Cyprinodon alvarezi
- Conservation status: Extinct in the Wild (IUCN 3.1)

Scientific classification
- Kingdom: Animalia
- Phylum: Chordata
- Class: Actinopterygii
- Order: Cyprinodontiformes
- Family: Cyprinodontidae
- Genus: Cyprinodon
- Species: C. alvarezi
- Binomial name: Cyprinodon alvarezi R. R. Miller, 1976

= Potosi pupfish =

- Authority: R. R. Miller, 1976
- Conservation status: EW

Species of fish

Potosi pupfish (Cyprinodon alvarezi) is a species of fish in the family Cyprinodontidae. It is endemic to Mexico, but is now extinct in the wild, only surviving in captivity.

== Distribution ==
The Potosi pupfish is endemic to an isolated spring known as Ojo de Potosi near El Potosi, a settlement in southwestern Nuevo Leon state in Mexico. However, the species is now regarded as being extinct in the wild, and is represented only by captive populations.

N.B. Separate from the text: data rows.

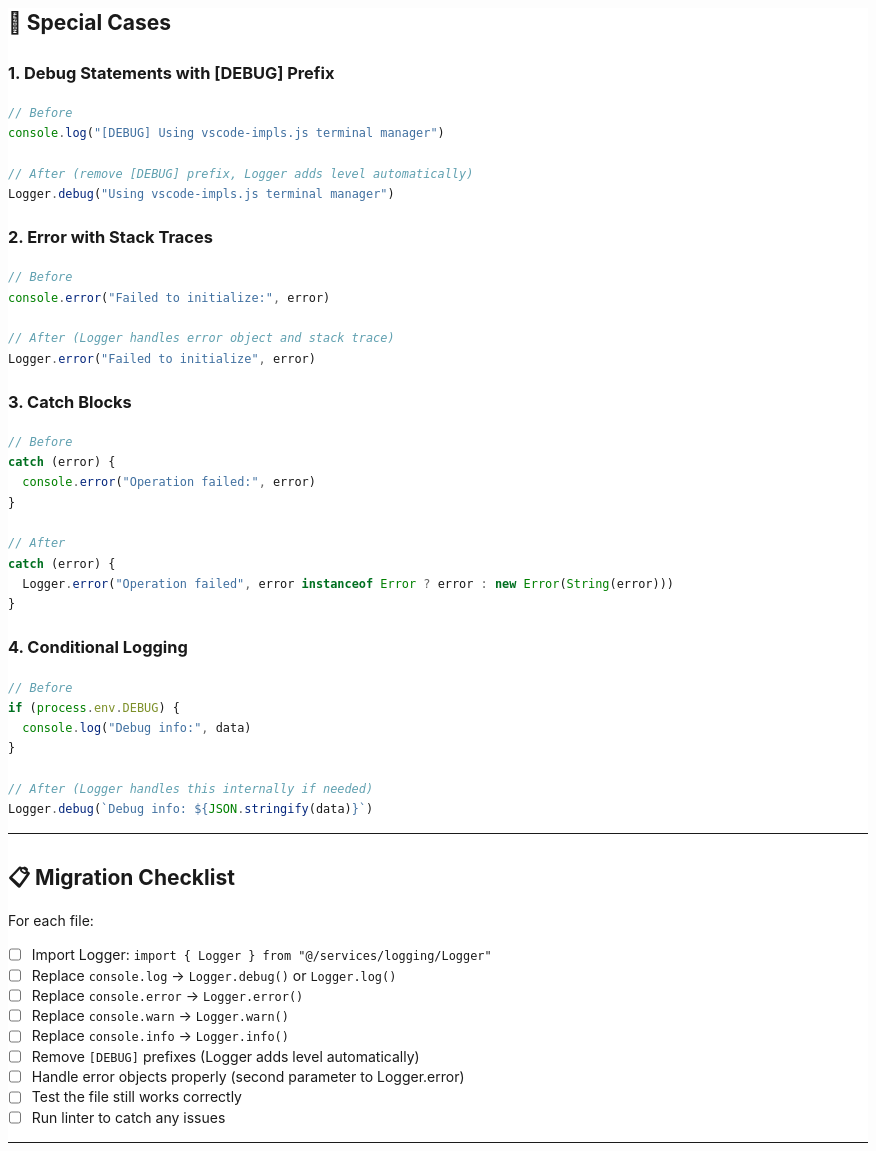 ## 🎯 Special Cases

### 1. Debug Statements with [DEBUG] Prefix
```typescript
// Before
console.log("[DEBUG] Using vscode-impls.js terminal manager")

// After (remove [DEBUG] prefix, Logger adds level automatically)
Logger.debug("Using vscode-impls.js terminal manager")
```

### 2. Error with Stack Traces
```typescript
// Before
console.error("Failed to initialize:", error)

// After (Logger handles error object and stack trace)
Logger.error("Failed to initialize", error)
```

### 3. Catch Blocks
```typescript
// Before
catch (error) {
  console.error("Operation failed:", error)
}

// After
catch (error) {
  Logger.error("Operation failed", error instanceof Error ? error : new Error(String(error)))
}
```

### 4. Conditional Logging
```typescript
// Before
if (process.env.DEBUG) {
  console.log("Debug info:", data)
}

// After (Logger handles this internally if needed)
Logger.debug(`Debug info: ${JSON.stringify(data)}`)
```

---

## 📋 Migration Checklist

For each file:

- [ ] Import Logger: `import { Logger } from "@/services/logging/Logger"`
- [ ] Replace `console.log` → `Logger.debug()` or `Logger.log()`
- [ ] Replace `console.error` → `Logger.error()`
- [ ] Replace `console.warn` → `Logger.warn()`
- [ ] Replace `console.info` → `Logger.info()`
- [ ] Remove `[DEBUG]` prefixes (Logger adds level automatically)
- [ ] Handle error objects properly (second parameter to Logger.error)
- [ ] Test the file still works correctly
- [ ] Run linter to catch any issues

---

== Habitat and extinction in the wild ==
The Potosi pupfish is endemic to a clear spring-fed pool in an endorheic basin known as 'La Hediondilla' near the foot of Cerro Potosi. The pool had a maximum depth of 2.5 m, and surface area of 10000 m2, covered by abundant vegetation including Ceratophyllum, Najas, Nasturtium, and Utricularia. Sparse clumps of Typha and Scirpus were also present in the spring. A large earthen and rock dam enlarged the original pool, and a series of seeps and secondary outflows created distributaries that ran 1–1.5 km downstream. The Potosi pupfish shared the pools with the Catarina pupfish (Megupsilon aporus) and the crayfish Cambarellus alvarezi, which are both fully extinct. In addition, the introduced goldfish (Carassius auratus) had sustained a small population from its introduction (which may have occurred before 1961), and largemouth bass (Micropterus salmoides), which had become common in the deeper central pond, with some individuals growing to 30 cm in total length. No large individuals of the endemic species were found, and populations had declined precipitously. From 1968 to 1983 the ecosystem remained relatively stable, with water levels fluctuating 0.2–0.3 meters, and losing 10% of the pond's surface area. By 1984, the water level had dropped 1.5 meters, and the pond had lost 90% of its former surface area. On October 26, 1985, the water level dropped another 0.3 meters, and by the next summer no water was left in the pool or reservoir, limiting the distribution of the cyprinodontids and the crustacean to the small side springs downstream from the former pond. In conclusion, the species had become extinct in the wild due to invasive species and habitat alteration. Potosi pupfish are maintained in aquariums in both North America and Europe, and can be used as a basis for reintroducing it back into the wild in the future.

== Description ==
Fin of nuptial male is white, milky or bluish white, the terminal black caudal fin bar is broad (wider than the pupil). Dorsal and anal fin of nuptial male has milky white edge, pelvic is bluish. Pectoral fins are grey-black. The interradial membranes of the rest of the caudal fin are immaculate in both sexes. Nuptial males are typically without vertical bars. Both sexes possess a long mandible and prominent lower jaw and reduced pelvic fins. Mature individuals are typically 50–60 mm in standard length.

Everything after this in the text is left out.